== Records supplied ==
- - -

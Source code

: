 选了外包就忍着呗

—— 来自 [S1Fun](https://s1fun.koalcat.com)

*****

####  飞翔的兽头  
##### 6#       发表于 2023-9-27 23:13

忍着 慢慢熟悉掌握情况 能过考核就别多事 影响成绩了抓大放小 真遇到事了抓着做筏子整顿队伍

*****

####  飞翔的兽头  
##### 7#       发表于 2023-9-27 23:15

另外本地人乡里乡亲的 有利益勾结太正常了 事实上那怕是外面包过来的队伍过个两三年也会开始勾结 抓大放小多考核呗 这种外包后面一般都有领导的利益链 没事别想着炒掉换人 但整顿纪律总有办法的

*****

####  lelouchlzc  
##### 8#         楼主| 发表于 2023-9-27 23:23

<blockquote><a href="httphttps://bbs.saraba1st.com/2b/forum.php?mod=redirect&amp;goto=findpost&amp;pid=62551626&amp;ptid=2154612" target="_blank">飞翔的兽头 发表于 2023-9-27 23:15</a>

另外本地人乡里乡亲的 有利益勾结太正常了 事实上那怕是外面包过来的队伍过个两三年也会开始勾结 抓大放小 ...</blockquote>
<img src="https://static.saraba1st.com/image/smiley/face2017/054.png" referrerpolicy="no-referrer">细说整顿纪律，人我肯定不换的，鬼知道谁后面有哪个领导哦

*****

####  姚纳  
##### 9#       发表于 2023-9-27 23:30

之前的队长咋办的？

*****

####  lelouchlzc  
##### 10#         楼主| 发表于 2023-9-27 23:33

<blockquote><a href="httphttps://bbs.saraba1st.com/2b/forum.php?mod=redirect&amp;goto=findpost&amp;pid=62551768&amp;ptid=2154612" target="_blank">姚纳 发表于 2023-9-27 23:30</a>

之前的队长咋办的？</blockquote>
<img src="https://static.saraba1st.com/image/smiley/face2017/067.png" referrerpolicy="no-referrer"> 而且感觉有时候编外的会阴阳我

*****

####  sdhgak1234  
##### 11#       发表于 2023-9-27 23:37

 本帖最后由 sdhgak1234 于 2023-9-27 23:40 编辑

- - -

== What you need to do ==
Every entry shown earlier is to be returned exactly, line for line.

== Solution to this task ==
Source code

: 选了外包就忍着呗

—— 来自 [S1Fun](https://s1fun.koalcat.com)

*****

####  飞翔的兽头  
##### 6#       发表于 2023-9-27 23:13

忍着 慢慢熟悉掌握情况 能过考核就别多事 影响成绩了抓大放小 真遇到事了抓着做筏子整顿队伍

*****

####  飞翔的兽头  
##### 7#       发表于 2023-9-27 23:15

另外本地人乡里乡亲的 有利益勾结太正常了 事实上那怕是外面包过来的队伍过个两三年也会开始勾结 抓大放小多考核呗 这种外包后面一般都有领导的利益链 没事别想着炒掉换人 但整顿纪律总有办法的

*****

####  lelouchlzc  
##### 8#         楼主| 发表于 2023-9-27 23:23

<blockquote><a href="httphttps://bbs.saraba1st.com/2b/forum.php?mod=redirect&amp;goto=findpost&amp;pid=62551626&amp;ptid=2154612" target="_blank">飞翔的兽头 发表于 2023-9-27 23:15</a>

另外本地人乡里乡亲的 有利益勾结太正常了 事实上那怕是外面包过来的队伍过个两三年也会开始勾结 抓大放小 ...</blockquote>
<img src="https://static.saraba1st.com/image/smiley/face2017/054.png" referrerpolicy="no-referrer">细说整顿纪律，人我肯定不换的，鬼知道谁后面有哪个领导哦

*****

####  姚纳  
##### 9#       发表于 2023-9-27 23:30

之前的队长咋办的？

*****

####  lelouchlzc  
##### 10#         楼主| 发表于 2023-9-27 23:33

<blockquote><a href="httphttps://bbs.saraba1st.com/2b/forum.php?mod=redirect&amp;goto=findpost&amp;pid=62551768&amp;ptid=2154612" target="_blank">姚纳 发表于 2023-9-27 23:30</a>

之前的队长咋办的？</blockquote>
<img src="https://static.saraba1st.com/image/smiley/face2017/067.png" referrerpolicy="no-referrer"> 而且感觉有时候编外的会阴阳我

*****

####  sdhgak1234  
##### 11#       发表于 2023-9-27 23:37

 本帖最后由 sdhgak1234 于 2023-9-27 23:40 编辑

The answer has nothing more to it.